Could you return every record below exactly as it stands, leaving out the pictures?
-- PROVIDED RECORDS follows --
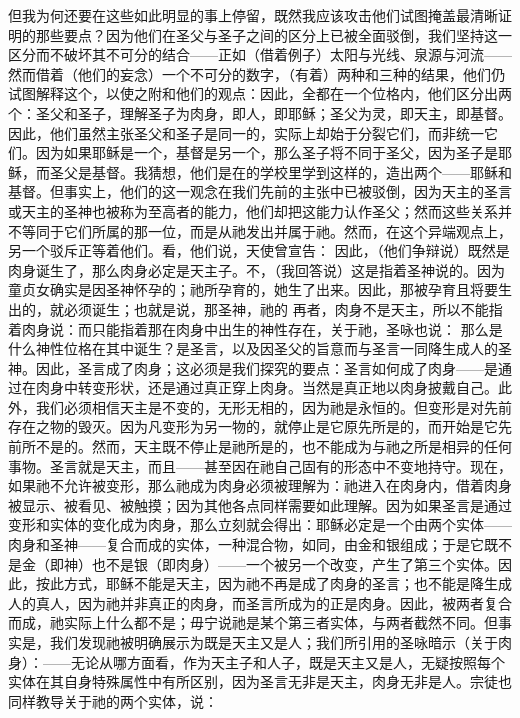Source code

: 但我为何还要在这些如此明显的事上停留，既然我应该攻击他们试图掩盖最清晰证明的那些要点？因为他们在圣父与圣子之间的区分上已被全面驳倒，我们坚持这一区分而不破坏其不可分的结合——正如（借着例子）太阳与光线、泉源与河流——然而借着（他们的妄念）一个不可分的数字，（有着）两种和三种的结果，他们仍试图解释这个，以使之附和他们的观点：因此，全都在一个位格内，他们区分出两个：圣父和圣子，理解圣子为肉身，即人，即耶稣；圣父为灵，即天主，即基督。因此，他们虽然主张圣父和圣子是同一的，实际上却始于分裂它们，而非统一它们。因为如果耶稣是一个，基督是另一个，那么圣子将不同于圣父，因为圣子是耶稣，而圣父是基督。我猜想，他们是在的学校里学到这样的，造出两个——耶稣和基督。但事实上，他们的这一观念在我们先前的主张中已被驳倒，因为天主的圣言或天主的圣神也被称为至高者的能力，他们却把这能力认作圣父；然而这些关系并不等同于它们所属的那一位，而是从祂发出并属于祂。然而，在这个异端观点上，另一个驳斥正等着他们。看，他们说，天使曾宣告： 因此，（他们争辩说）既然是肉身诞生了，那么肉身必定是天主子。不，（我回答说）这是指着圣神说的。因为童贞女确实是因圣神怀孕的；祂所孕育的，她生了出来。因此，那被孕育且将要生出的，就必须诞生；也就是说，那圣神，祂的 再者，肉身不是天主，所以不能指着肉身说：而只能指着那在肉身中出生的神性存在，关于祂，圣咏也说： 那么是什么神性位格在其中诞生？是圣言，以及因圣父的旨意而与圣言一同降生成人的圣神。因此，圣言成了肉身；这必须是我们探究的要点：圣言如何成了肉身——是通过在肉身中转变形状，还是通过真正穿上肉身。当然是真正地以肉身披戴自己。此外，我们必须相信天主是不变的，无形无相的，因为祂是永恒的。但变形是对先前存在之物的毁灭。因为凡变形为另一物的，就停止是它原先所是的，而开始是它先前所不是的。然而，天主既不停止是祂所是的，也不能成为与祂之所是相异的任何事物。圣言就是天主，而且——甚至因在祂自己固有的形态中不变地持守。现在，如果祂不允许被变形，那么祂成为肉身必须被理解为：祂进入在肉身内，借着肉身被显示、被看见、被触摸；因为其他各点同样需要如此理解。因为如果圣言是通过变形和实体的变化成为肉身，那么立刻就会得出：耶稣必定是一个由两个实体——肉身和圣神——复合而成的实体，一种混合物，如同，由金和银组成；于是它既不是金（即神）也不是银（即肉身）——一个被另一个改变，产生了第三个实体。因此，按此方式，耶稣不能是天主，因为祂不再是成了肉身的圣言；也不能是降生成人的真人，因为祂并非真正的肉身，而圣言所成为的正是肉身。因此，被两者复合而成，祂实际上什么都不是；毋宁说祂是某个第三者实体，与两者截然不同。但事实是，我们发现祂被明确展示为既是天主又是人；我们所引用的圣咏暗示（关于肉身）：——无论从哪方面看，作为天主子和人子，既是天主又是人，无疑按照每个实体在其自身特殊属性中有所区别，因为圣言无非是天主，肉身无非是人。宗徒也同样教导关于祂的两个实体，说： 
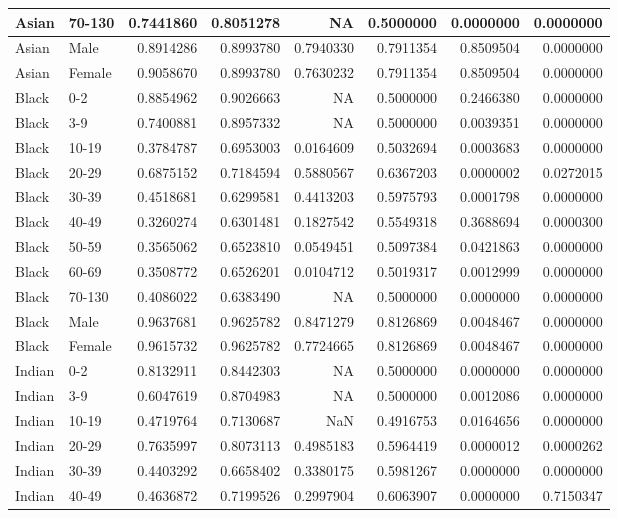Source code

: \documentclass[
  letterpaper,
  DIV=11,
  numbers=noendperiod]{scrreprt}
\begin{document}
\begin{tabular}{l|l|r|r|r|r|r|r}
\hline
Asian & 70-130 & 0.7441860 & 0.8051278 & NA & 0.5000000 & 0.0000000 & 0.0000000\\
\hline
Asian & Male & 0.8914286 & 0.8993780 & 0.7940330 & 0.7911354 & 0.8509504 & 0.0000000\\
\hline
Asian & Female & 0.9058670 & 0.8993780 & 0.7630232 & 0.7911354 & 0.8509504 & 0.0000000\\
\hline
Black & 0-2 & 0.8854962 & 0.9026663 & NA & 0.5000000 & 0.2466380 & 0.0000000\\
\hline
Black & 3-9 & 0.7400881 & 0.8957332 & NA & 0.5000000 & 0.0039351 & 0.0000000\\
\hline
Black & 10-19 & 0.3784787 & 0.6953003 & 0.0164609 & 0.5032694 & 0.0003683 & 0.0000000\\
\hline
Black & 20-29 & 0.6875152 & 0.7184594 & 0.5880567 & 0.6367203 & 0.0000002 & 0.0272015\\
\hline
Black & 30-39 & 0.4518681 & 0.6299581 & 0.4413203 & 0.5975793 & 0.0001798 & 0.0000000\\
\hline
Black & 40-49 & 0.3260274 & 0.6301481 & 0.1827542 & 0.5549318 & 0.3688694 & 0.0000300\\
\hline
Black & 50-59 & 0.3565062 & 0.6523810 & 0.0549451 & 0.5097384 & 0.0421863 & 0.0000000\\
\hline
Black & 60-69 & 0.3508772 & 0.6526201 & 0.0104712 & 0.5019317 & 0.0012999 & 0.0000000\\
\hline
Black & 70-130 & 0.4086022 & 0.6383490 & NA & 0.5000000 & 0.0000000 & 0.0000000\\
\hline
Black & Male & 0.9637681 & 0.9625782 & 0.8471279 & 0.8126869 & 0.0048467 & 0.0000000\\
\hline
Black & Female & 0.9615732 & 0.9625782 & 0.7724665 & 0.8126869 & 0.0048467 & 0.0000000\\
\hline
Indian & 0-2 & 0.8132911 & 0.8442303 & NA & 0.5000000 & 0.0000000 & 0.0000000\\
\hline
Indian & 3-9 & 0.6047619 & 0.8704983 & NA & 0.5000000 & 0.0012086 & 0.0000000\\
\hline
Indian & 10-19 & 0.4719764 & 0.7130687 & NaN & 0.4916753 & 0.0164656 & 0.0000000\\
\hline
Indian & 20-29 & 0.7635997 & 0.8073113 & 0.4985183 & 0.5964419 & 0.0000012 & 0.0000262\\
\hline
Indian & 30-39 & 0.4403292 & 0.6658402 & 0.3380175 & 0.5981267 & 0.0000000 & 0.0000000\\
\hline
Indian & 40-49 & 0.4636872 & 0.7199526 & 0.2997904 & 0.6063907 & 0.0000000 & 0.7150347\\

\end{tabular}
\end{document}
-- PROVIDED RECORDS concluded --
- _TASK OUTPUT_:
Source code

: 但我为何还要在这些如此明显的事上停留，既然我应该攻击他们试图掩盖最清晰证明的那些要点？因为他们在圣父与圣子之间的区分上已被全面驳倒，我们坚持这一区分而不破坏其不可分的结合——正如（借着例子）太阳与光线、泉源与河流——然而借着（他们的妄念）一个不可分的数字，（有着）两种和三种的结果，他们仍试图解释这个，以使之附和他们的观点：因此，全都在一个位格内，他们区分出两个：圣父和圣子，理解圣子为肉身，即人，即耶稣；圣父为灵，即天主，即基督。因此，他们虽然主张圣父和圣子是同一的，实际上却始于分裂它们，而非统一它们。因为如果耶稣是一个，基督是另一个，那么圣子将不同于圣父，因为圣子是耶稣，而圣父是基督。我猜想，他们是在的学校里学到这样的，造出两个——耶稣和基督。但事实上，他们的这一观念在我们先前的主张中已被驳倒，因为天主的圣言或天主的圣神也被称为至高者的能力，他们却把这能力认作圣父；然而这些关系并不等同于它们所属的那一位，而是从祂发出并属于祂。然而，在这个异端观点上，另一个驳斥正等着他们。看，他们说，天使曾宣告： 因此，（他们争辩说）既然是肉身诞生了，那么肉身必定是天主子。不，（我回答说）这是指着圣神说的。因为童贞女确实是因圣神怀孕的；祂所孕育的，她生了出来。因此，那被孕育且将要生出的，就必须诞生；也就是说，那圣神，祂的 再者，肉身不是天主，所以不能指着肉身说：而只能指着那在肉身中出生的神性存在，关于祂，圣咏也说： 那么是什么神性位格在其中诞生？是圣言，以及因圣父的旨意而与圣言一同降生成人的圣神。因此，圣言成了肉身；这必须是我们探究的要点：圣言如何成了肉身——是通过在肉身中转变形状，还是通过真正穿上肉身。当然是真正地以肉身披戴自己。此外，我们必须相信天主是不变的，无形无相的，因为祂是永恒的。但变形是对先前存在之物的毁灭。因为凡变形为另一物的，就停止是它原先所是的，而开始是它先前所不是的。然而，天主既不停止是祂所是的，也不能成为与祂之所是相异的任何事物。圣言就是天主，而且——甚至因在祂自己固有的形态中不变地持守。现在，如果祂不允许被变形，那么祂成为肉身必须被理解为：祂进入在肉身内，借着肉身被显示、被看见、被触摸；因为其他各点同样需要如此理解。因为如果圣言是通过变形和实体的变化成为肉身，那么立刻就会得出：耶稣必定是一个由两个实体——肉身和圣神——复合而成的实体，一种混合物，如同，由金和银组成；于是它既不是金（即神）也不是银（即肉身）——一个被另一个改变，产生了第三个实体。因此，按此方式，耶稣不能是天主，因为祂不再是成了肉身的圣言；也不能是降生成人的真人，因为祂并非真正的肉身，而圣言所成为的正是肉身。因此，被两者复合而成，祂实际上什么都不是；毋宁说祂是某个第三者实体，与两者截然不同。但事实是，我们发现祂被明确展示为既是天主又是人；我们所引用的圣咏暗示（关于肉身）：——无论从哪方面看，作为天主子和人子，既是天主又是人，无疑按照每个实体在其自身特殊属性中有所区别，因为圣言无非是天主，肉身无非是人。宗徒也同样教导关于祂的两个实体，说： 
Source code

: \documentclass[
  letterpaper,
  DIV=11,
  numbers=noendperiod]{scrreprt}
\begin{document}
\begin{tabular}{l|l|r|r|r|r|r|r}
\hline
Asian & 70-130 & 0.7441860 & 0.8051278 & NA & 0.5000000 & 0.0000000 & 0.0000000\\
\hline
Asian & Male & 0.8914286 & 0.8993780 & 0.7940330 & 0.7911354 & 0.8509504 & 0.0000000\\
\hline
Asian & Female & 0.9058670 & 0.8993780 & 0.7630232 & 0.7911354 & 0.8509504 & 0.0000000\\
\hline
Black & 0-2 & 0.8854962 & 0.9026663 & NA & 0.5000000 & 0.2466380 & 0.0000000\\
\hline
Black & 3-9 & 0.7400881 & 0.8957332 & NA & 0.5000000 & 0.0039351 & 0.0000000\\
\hline
Black & 10-19 & 0.3784787 & 0.6953003 & 0.0164609 & 0.5032694 & 0.0003683 & 0.0000000\\
\hline
Black & 20-29 & 0.6875152 & 0.7184594 & 0.5880567 & 0.6367203 & 0.0000002 & 0.0272015\\
\hline
Black & 30-39 & 0.4518681 & 0.6299581 & 0.4413203 & 0.5975793 & 0.0001798 & 0.0000000\\
\hline
Black & 40-49 & 0.3260274 & 0.6301481 & 0.1827542 & 0.5549318 & 0.3688694 & 0.0000300\\
\hline
Black & 50-59 & 0.3565062 & 0.6523810 & 0.0549451 & 0.5097384 & 0.0421863 & 0.0000000\\
\hline
Black & 60-69 & 0.3508772 & 0.6526201 & 0.0104712 & 0.5019317 & 0.0012999 & 0.0000000\\
\hline
Black & 70-130 & 0.4086022 & 0.6383490 & NA & 0.5000000 & 0.0000000 & 0.0000000\\
\hline
Black & Male & 0.9637681 & 0.9625782 & 0.8471279 & 0.8126869 & 0.0048467 & 0.0000000\\
\hline
Black & Female & 0.9615732 & 0.9625782 & 0.7724665 & 0.8126869 & 0.0048467 & 0.0000000\\
\hline
Indian & 0-2 & 0.8132911 & 0.8442303 & NA & 0.5000000 & 0.0000000 & 0.0000000\\
\hline
Indian & 3-9 & 0.6047619 & 0.8704983 & NA & 0.5000000 & 0.0012086 & 0.0000000\\
\hline
Indian & 10-19 & 0.4719764 & 0.7130687 & NaN & 0.4916753 & 0.0164656 & 0.0000000\\
\hline
Indian & 20-29 & 0.7635997 & 0.8073113 & 0.4985183 & 0.5964419 & 0.0000012 & 0.0000262\\
\hline
Indian & 30-39 & 0.4403292 & 0.6658402 & 0.3380175 & 0.5981267 & 0.0000000 & 0.0000000\\
\hline
Indian & 40-49 & 0.4636872 & 0.7199526 & 0.2997904 & 0.6063907 & 0.0000000 & 0.7150347\\

\end{tabular}
\end{document}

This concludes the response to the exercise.